In early modern Europe, currency was far less standardized than it is today. There were several different metals with monetary significance: gold, silver, and copper. Countries usually struck coins from all of these metals and often combinations of them together. In addition to local coins, circulating in any given place would be foreign coins made abroad and imported through trade.

           In the early 17th century, fluctuations in the values of coined metals made this system unstable since conditions incentivized the debasement of some coins and the hoarding or melting down of others. When the Thirty Years’ War injected even more instability into this situation, the result was the Kipper und Wipper, an episode of monetary disorder characterized by the widespread debasement of coins across Germany and nearby regions.

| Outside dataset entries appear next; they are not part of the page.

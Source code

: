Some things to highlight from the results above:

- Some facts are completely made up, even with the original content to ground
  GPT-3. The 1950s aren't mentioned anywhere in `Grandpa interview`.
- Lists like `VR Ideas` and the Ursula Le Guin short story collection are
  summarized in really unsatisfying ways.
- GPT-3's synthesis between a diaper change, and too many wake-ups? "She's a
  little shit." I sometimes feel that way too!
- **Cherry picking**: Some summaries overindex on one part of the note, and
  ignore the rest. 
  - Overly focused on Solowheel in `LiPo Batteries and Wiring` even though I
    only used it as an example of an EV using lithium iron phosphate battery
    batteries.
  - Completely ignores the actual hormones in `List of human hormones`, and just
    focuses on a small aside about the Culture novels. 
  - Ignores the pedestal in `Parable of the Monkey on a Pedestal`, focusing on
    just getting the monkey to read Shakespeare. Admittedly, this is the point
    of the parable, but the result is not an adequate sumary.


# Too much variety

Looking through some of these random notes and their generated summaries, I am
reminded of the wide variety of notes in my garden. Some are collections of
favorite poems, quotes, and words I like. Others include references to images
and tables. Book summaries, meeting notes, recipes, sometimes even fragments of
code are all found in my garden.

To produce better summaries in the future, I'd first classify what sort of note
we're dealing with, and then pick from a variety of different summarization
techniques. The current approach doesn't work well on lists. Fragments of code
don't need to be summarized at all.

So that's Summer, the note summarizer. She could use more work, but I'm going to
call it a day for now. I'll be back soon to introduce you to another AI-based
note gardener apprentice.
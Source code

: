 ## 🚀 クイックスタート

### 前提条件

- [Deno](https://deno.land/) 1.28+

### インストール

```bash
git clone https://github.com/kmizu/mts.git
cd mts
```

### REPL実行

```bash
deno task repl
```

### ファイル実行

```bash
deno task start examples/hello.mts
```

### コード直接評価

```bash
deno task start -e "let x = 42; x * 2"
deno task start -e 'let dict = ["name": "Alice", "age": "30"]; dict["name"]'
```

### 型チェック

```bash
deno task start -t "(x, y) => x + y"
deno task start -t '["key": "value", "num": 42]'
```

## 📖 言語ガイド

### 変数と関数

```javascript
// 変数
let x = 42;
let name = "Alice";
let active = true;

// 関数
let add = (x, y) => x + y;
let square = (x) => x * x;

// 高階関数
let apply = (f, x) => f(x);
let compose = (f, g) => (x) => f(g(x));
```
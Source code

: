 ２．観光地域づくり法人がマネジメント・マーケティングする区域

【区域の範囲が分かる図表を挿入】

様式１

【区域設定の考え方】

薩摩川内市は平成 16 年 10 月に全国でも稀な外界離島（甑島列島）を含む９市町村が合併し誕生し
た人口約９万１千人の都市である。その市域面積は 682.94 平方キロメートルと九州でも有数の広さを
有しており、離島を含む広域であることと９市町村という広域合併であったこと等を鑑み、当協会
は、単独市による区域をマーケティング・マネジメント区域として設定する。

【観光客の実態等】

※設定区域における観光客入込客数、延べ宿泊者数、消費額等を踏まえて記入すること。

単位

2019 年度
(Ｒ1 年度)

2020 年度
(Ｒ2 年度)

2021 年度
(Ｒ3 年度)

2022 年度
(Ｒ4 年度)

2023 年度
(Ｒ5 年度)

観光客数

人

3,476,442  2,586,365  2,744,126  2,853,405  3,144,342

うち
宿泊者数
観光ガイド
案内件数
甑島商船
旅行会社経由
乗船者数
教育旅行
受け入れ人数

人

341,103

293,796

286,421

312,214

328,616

           Europe underwent substantial monetary change in the 16th century. Spanish discoveries of precious metals in the New World, most notably at Potosí in the 1540s, led to an influx of gold and silver into Europe. These were not the only important monetary metals though and the century also saw rising copper exports from Sweden, a metal which was used in the production of lower-denomination coins. The increased supply of precious metals created inflation and not only in Spain or Sweden. The money supply rose across the continent as foreign coins regularly circulated outside their home country. Indeed, it was peculiar for any nation in Europe, especially city-states or other smaller countries, to truly have only a single currency in common circulation.

           The prevalence of several distinct coins, many foreign, in a single city or country meant it was not always easy to tell a fake, debased, or clipped coin, from a genuine intact one. The manner in which coins were struck did not help matters. Mints had not yet developed basic anti-counterfeit or anti-defacing measures like milled edges, an innovation which would eventually make it easier to identify a damaged coin. Also, coins were struck then from dies by hand so some variation from coin to coin was common, even inevitable. This made it very easy to defraud people by shaving metal off coins or producing replicas with lower precious metal content.

Holy Roman Empire

           There were about as many countries in Europe as there were coins. At the time, both Germany and Austria, along with parts of what is now France, Belgium, and Italy, were comprised of nearly two thousand independent states, some miniscule. These independent states were variously known as electorates, principalities, duchies, cities, and bishoprics. They were only loosely associated through the Holy Roman Empire, a polity run by the Habsburg dynasty out of Vienna.

           This meant that Germany was especially susceptible to the problems of a jumble of different currencies. True, currency was regulated in the Empire under an Imperial Mint Ordinance from 1559; this specified who could issue coins and subjected mints to inspection. However, the regulations failed to withstand the rapid changes in the supply and value of the various coined metals in early 17th century Europe.

Tainted Coins

           In practice, the Imperial Mint Ordinance went essentially unenforced and the fluctuations in metal values continued to strain the monetary system. The supply of American silver decreased for the first time in the early 17th century. This caused a shortage of small coins which in turn led to the creation of unofficial mints, largely focused on producing low-denomination coins. So, by way of example, whereas Brunswick already had seventeen mints in operation in 1620, the number grew to forty within three years. In Brunswick, even a convent was converted to a mint and within a few months employed between three- and four-hundred workers.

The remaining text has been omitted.